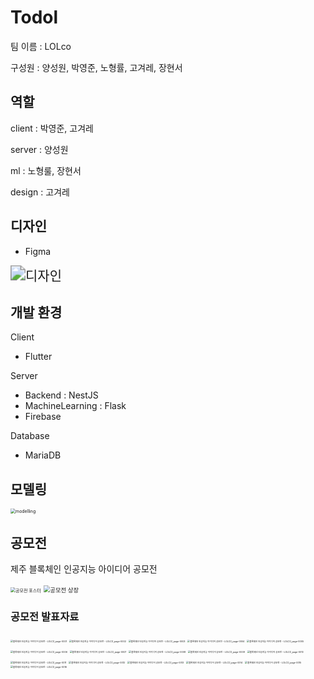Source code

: # Todol

팀 이름 : LOLco

구성원 : 양성원, 박영준, 노형률, 고겨레, 장현서

## 역할

client : 박영준, 고겨레

server : 양성원

ml : 노형룰, 장현서

design : 고겨레



## 디자인

- Figma

<img src="./img/design.png" alt="디자인" style="zoom:150%;" />



## 개발 환경

Client

- Flutter

Server

- Backend : NestJS
- MachineLearning : Flask
- Firebase

Database

- MariaDB



## 모델링

<img src="/Users/seongwon/workspace/project/lolco/todol/document/img/modelling.png" alt="modelling" style="zoom:50%;" />



## 공모전

제주 블록체인 인공지능 아이디어 공모전

<img src="./img/poster.png" alt="공모전 포스터" style="zoom:50%;" />

<img src="./img/award.png" alt="공모전 상장" style="zoom: 67%;" />

### 공모전 발표자료

<img src="./img/ppt/ppt1.jpg" alt="블록체인 인공지능 아이디어 공모전 - LOLCO_page-0001" style="zoom: 25%;" />

<img src="./img/ppt/ppt2.jpg" alt="블록체인 인공지능 아이디어 공모전 - LOLCO_page-0002" style="zoom:25%;" />

<img src="./img/ppt/ppt3.jpg" alt="블록체인 인공지능 아이디어 공모전 - LOLCO_page-0003" style="zoom:25%;" />

<img src="./img/ppt/ppt4.jpg" alt="블록체인 인공지능 아이디어 공모전 - LOLCO_page-0004" style="zoom:25%;" />

<img src="./img/ppt/ppt5.jpg" alt="블록체인 인공지능 아이디어 공모전 - LOLCO_page-0005" style="zoom:25%;" />

<img src="./img/ppt/ppt6.jpg" alt="블록체인 인공지능 아이디어 공모전 - LOLCO_page-0006" style="zoom:25%;" />

<img src="./img/ppt/ppt7.jpg" alt="블록체인 인공지능 아이디어 공모전 - LOLCO_page-0007" style="zoom:25%;" />

<img src="./img/ppt/ppt8.jpg" alt="블록체인 인공지능 아이디어 공모전 - LOLCO_page-0008" style="zoom:25%;" />

<img src="./img/ppt/ppt9.jpg" alt="블록체인 인공지능 아이디어 공모전 - LOLCO_page-0009" style="zoom:25%;" />

<img src="./img/ppt/ppt10.jpg" alt="블록체인 인공지능 아이디어 공모전 - LOLCO_page-0010" style="zoom:25%;" />

<img src="./img/ppt/ppt11.jpg" alt="블록체인 인공지능 아이디어 공모전 - LOLCO_page-0011" style="zoom:25%;" />

<img src="./img/ppt/ppt12.jpg" alt="블록체인 인공지능 아이디어 공모전 - LOLCO_page-0012" style="zoom:25%;" />

<img src="./img/ppt/ppt13.jpg" alt="블록체인 인공지능 아이디어 공모전 - LOLCO_page-0013" style="zoom:25%;" />

<img src="./img/ppt/ppt14.jpg" alt="블록체인 인공지능 아이디어 공모전 - LOLCO_page-0014" style="zoom:25%;" />

<img src="./img/ppt/ppt15.jpg" alt="블록체인 인공지능 아이디어 공모전 - LOLCO_page-0015" style="zoom:25%;" />

<img src="./img/ppt/ppt16.jpg" alt="블록체인 인공지능 아이디어 공모전 - LOLCO_page-0016" style="zoom:25%;" />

What to do: Write out every record above exactly, leaving no picture in the result.

Solution:
Source code

: # Todol

팀 이름 : LOLco

구성원 : 양성원, 박영준, 노형률, 고겨레, 장현서

## 역할

client : 박영준, 고겨레

server : 양성원

ml : 노형룰, 장현서

design : 고겨레



## 디자인

- Figma

<img src="./img/design.png" alt="디자인" style="zoom:150%;" />



## 개발 환경

Client

- Flutter

Server

- Backend : NestJS
- MachineLearning : Flask
- Firebase

Database

- MariaDB



## 모델링

<img src="/Users/seongwon/workspace/project/lolco/todol/document/img/modelling.png" alt="modelling" style="zoom:50%;" />



## 공모전

제주 블록체인 인공지능 아이디어 공모전

<img src="./img/poster.png" alt="공모전 포스터" style="zoom:50%;" />

<img src="./img/award.png" alt="공모전 상장" style="zoom: 67%;" />

### 공모전 발표자료

<img src="./img/ppt/ppt1.jpg" alt="블록체인 인공지능 아이디어 공모전 - LOLCO_page-0001" style="zoom: 25%;" />

<img src="./img/ppt/ppt2.jpg" alt="블록체인 인공지능 아이디어 공모전 - LOLCO_page-0002" style="zoom:25%;" />

<img src="./img/ppt/ppt3.jpg" alt="블록체인 인공지능 아이디어 공모전 - LOLCO_page-0003" style="zoom:25%;" />

<img src="./img/ppt/ppt4.jpg" alt="블록체인 인공지능 아이디어 공모전 - LOLCO_page-0004" style="zoom:25%;" />

<img src="./img/ppt/ppt5.jpg" alt="블록체인 인공지능 아이디어 공모전 - LOLCO_page-0005" style="zoom:25%;" />

<img src="./img/ppt/ppt6.jpg" alt="블록체인 인공지능 아이디어 공모전 - LOLCO_page-0006" style="zoom:25%;" />

<img src="./img/ppt/ppt7.jpg" alt="블록체인 인공지능 아이디어 공모전 - LOLCO_page-0007" style="zoom:25%;" />

<img src="./img/ppt/ppt8.jpg" alt="블록체인 인공지능 아이디어 공모전 - LOLCO_page-0008" style="zoom:25%;" />

<img src="./img/ppt/ppt9.jpg" alt="블록체인 인공지능 아이디어 공모전 - LOLCO_page-0009" style="zoom:25%;" />

<img src="./img/ppt/ppt10.jpg" alt="블록체인 인공지능 아이디어 공모전 - LOLCO_page-0010" style="zoom:25%;" />

<img src="./img/ppt/ppt11.jpg" alt="블록체인 인공지능 아이디어 공모전 - LOLCO_page-0011" style="zoom:25%;" />

<img src="./img/ppt/ppt12.jpg" alt="블록체인 인공지능 아이디어 공모전 - LOLCO_page-0012" style="zoom:25%;" />

<img src="./img/ppt/ppt13.jpg" alt="블록체인 인공지능 아이디어 공모전 - LOLCO_page-0013" style="zoom:25%;" />

<img src="./img/ppt/ppt14.jpg" alt="블록체인 인공지능 아이디어 공모전 - LOLCO_page-0014" style="zoom:25%;" />

<img src="./img/ppt/ppt15.jpg" alt="블록체인 인공지능 아이디어 공모전 - LOLCO_page-0015" style="zoom:25%;" />

<img src="./img/ppt/ppt16.jpg" alt="블록체인 인공지능 아이디어 공모전 - LOLCO_page-0016" style="zoom:25%;" />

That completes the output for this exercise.